The next theorem concerns the existence and uniqueness of strong global solutions to (Split-DIN-AVD).

Theorem 2.3

Assume that \(\lambda , \gamma : [t_{0}, +\infty )\rightarrow (0, +\infty )\) are Lebesgue measurable functions and that \(\inf _{t\ge t_{0}}\lambda (t) > 0\). Then, for any \((x_{0}, u_{0})\in \mathcal {H}\times \mathcal {H}\) there exists a unique strong global solution \(x : [t_{0}, +\infty )\rightarrow \mathcal {H}\) of the system (2) that satisfies \(x(t_{0}) = x_{0}\) and \(\dot{x}(t_{0}) = u_{0}\).

Proof

We will rely on [17, Proposition 6.2.1] and distinguish between the cases \(\xi > 0\) and \(\xi = 0\).
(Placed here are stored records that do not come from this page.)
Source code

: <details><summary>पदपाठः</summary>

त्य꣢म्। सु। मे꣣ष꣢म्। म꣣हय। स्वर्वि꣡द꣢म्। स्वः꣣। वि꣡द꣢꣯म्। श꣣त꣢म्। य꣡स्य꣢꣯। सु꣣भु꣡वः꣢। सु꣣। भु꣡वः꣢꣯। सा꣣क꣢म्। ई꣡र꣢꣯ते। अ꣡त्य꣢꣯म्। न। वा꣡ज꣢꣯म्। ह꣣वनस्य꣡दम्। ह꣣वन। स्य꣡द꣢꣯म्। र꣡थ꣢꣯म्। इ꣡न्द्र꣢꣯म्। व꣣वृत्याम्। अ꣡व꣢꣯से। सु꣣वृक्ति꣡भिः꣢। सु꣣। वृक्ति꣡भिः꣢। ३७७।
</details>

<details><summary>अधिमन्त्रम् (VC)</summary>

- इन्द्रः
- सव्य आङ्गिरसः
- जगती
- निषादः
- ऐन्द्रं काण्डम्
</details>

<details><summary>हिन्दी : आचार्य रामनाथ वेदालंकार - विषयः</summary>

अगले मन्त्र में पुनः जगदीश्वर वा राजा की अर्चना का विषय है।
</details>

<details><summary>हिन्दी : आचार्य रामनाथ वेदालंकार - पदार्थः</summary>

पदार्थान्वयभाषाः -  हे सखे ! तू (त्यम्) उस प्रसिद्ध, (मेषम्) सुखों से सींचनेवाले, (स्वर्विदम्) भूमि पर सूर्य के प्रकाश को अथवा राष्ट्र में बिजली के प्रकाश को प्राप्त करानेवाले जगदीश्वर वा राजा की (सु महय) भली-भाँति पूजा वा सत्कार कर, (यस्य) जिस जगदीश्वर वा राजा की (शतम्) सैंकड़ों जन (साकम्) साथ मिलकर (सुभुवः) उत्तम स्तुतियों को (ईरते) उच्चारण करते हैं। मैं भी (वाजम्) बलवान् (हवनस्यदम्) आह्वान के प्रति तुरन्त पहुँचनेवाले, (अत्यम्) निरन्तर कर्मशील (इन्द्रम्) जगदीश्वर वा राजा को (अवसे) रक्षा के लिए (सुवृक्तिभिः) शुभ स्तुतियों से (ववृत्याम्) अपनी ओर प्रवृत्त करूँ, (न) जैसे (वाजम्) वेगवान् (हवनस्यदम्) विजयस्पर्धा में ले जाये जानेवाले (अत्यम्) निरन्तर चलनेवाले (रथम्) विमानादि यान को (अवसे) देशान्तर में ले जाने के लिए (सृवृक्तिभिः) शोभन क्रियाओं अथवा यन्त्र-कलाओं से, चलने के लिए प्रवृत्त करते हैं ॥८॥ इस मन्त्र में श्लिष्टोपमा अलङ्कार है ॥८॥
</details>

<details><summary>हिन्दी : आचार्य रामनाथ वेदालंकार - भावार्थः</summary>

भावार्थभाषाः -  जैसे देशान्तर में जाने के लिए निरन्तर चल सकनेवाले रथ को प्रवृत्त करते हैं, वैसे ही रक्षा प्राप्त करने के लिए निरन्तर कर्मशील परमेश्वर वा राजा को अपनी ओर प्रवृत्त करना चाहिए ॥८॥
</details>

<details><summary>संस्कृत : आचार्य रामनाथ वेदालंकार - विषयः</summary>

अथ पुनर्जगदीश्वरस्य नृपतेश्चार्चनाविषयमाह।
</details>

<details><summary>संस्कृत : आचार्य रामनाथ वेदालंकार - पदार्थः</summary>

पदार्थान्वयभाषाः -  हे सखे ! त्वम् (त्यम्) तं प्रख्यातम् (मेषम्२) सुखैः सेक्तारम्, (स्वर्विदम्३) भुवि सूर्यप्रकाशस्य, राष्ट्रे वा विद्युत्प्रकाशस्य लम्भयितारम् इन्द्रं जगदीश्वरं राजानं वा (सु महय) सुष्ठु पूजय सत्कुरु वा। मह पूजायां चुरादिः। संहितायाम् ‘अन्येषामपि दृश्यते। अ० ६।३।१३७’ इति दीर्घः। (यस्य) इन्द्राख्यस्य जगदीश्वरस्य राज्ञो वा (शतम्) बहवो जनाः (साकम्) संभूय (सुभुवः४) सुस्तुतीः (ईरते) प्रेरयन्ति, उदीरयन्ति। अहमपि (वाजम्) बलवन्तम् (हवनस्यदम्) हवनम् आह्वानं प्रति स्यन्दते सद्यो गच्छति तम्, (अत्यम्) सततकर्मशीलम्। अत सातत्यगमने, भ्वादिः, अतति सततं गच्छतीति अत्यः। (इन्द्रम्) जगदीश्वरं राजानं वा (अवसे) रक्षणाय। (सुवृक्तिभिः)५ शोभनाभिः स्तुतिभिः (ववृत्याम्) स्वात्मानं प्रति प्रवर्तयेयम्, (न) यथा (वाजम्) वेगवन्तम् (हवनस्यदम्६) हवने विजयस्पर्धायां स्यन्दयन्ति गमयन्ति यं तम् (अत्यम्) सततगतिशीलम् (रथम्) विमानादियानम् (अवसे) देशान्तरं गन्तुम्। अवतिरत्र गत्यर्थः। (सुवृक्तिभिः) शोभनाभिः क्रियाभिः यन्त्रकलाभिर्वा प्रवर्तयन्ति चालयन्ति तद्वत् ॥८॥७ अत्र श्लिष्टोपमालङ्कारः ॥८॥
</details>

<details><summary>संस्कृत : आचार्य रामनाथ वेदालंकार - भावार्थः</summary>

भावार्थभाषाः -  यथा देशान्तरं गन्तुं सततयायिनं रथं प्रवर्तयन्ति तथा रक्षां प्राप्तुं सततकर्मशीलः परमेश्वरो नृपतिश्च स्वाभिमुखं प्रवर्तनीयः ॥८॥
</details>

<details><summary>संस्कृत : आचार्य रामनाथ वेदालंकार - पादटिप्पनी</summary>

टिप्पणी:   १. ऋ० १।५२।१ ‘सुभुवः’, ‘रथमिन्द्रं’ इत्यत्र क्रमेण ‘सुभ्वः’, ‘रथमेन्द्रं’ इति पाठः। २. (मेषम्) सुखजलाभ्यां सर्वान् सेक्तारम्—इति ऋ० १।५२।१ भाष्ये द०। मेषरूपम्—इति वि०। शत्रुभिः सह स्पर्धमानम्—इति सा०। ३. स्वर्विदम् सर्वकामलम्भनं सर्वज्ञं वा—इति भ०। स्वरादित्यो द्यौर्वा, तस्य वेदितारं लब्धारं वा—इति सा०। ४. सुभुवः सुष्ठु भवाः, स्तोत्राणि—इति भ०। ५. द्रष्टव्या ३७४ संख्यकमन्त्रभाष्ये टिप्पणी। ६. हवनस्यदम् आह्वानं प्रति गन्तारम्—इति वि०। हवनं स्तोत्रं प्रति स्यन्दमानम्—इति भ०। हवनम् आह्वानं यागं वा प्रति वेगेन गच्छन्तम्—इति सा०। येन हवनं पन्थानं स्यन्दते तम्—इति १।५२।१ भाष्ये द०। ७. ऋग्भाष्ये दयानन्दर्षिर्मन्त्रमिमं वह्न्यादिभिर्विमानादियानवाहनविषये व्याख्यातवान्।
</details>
For each chase, we will check that the conditions of the afforementioned proposition are fulfilled. We will be working in the real Hilbert space \(\mathcal {H}\times \mathcal {H}\) endowed with the norm \(\Vert (x, y)\Vert = \Vert x\Vert + \Vert y\Vert \). Let \(\overline{x}\in {{\,\mathrm{zer}\,}}(A + B)\) be fixed.

The Case \(\xi > 0\). First, it can be easily checked (see also [4, 9, 13]) that for all \(t\ge t_{0}\) the following dynamical systems are equivalent

\(*\):

\(\displaystyle \ddot{x}(t) + \frac{\alpha }{t}\dot{x}(t) + \xi \left( \frac{d}{dt}T_{\lambda (t), \gamma (t)}(x(t))\right) + T_{\lambda (t), \gamma (t)}(x(t)) = 0\).

\(*\):

\(\displaystyle {\left\{ \begin{array}{ll} \dot{x}(t) + \xi T_{\lambda (t), \gamma (t)}(x(t)) - \left( \frac{1}{\xi } - \frac{\alpha }{t}\right) x(t) + \frac{1}{\xi }y(t) = 0, \\ \dot{y}(t) - \left( \frac{1}{\xi } - \frac{\alpha }{t} + \frac{\alpha \xi }{t^{2}}\right) x(t) + \frac{1}{\xi }y(t) = 0. \end{array}\right. }\)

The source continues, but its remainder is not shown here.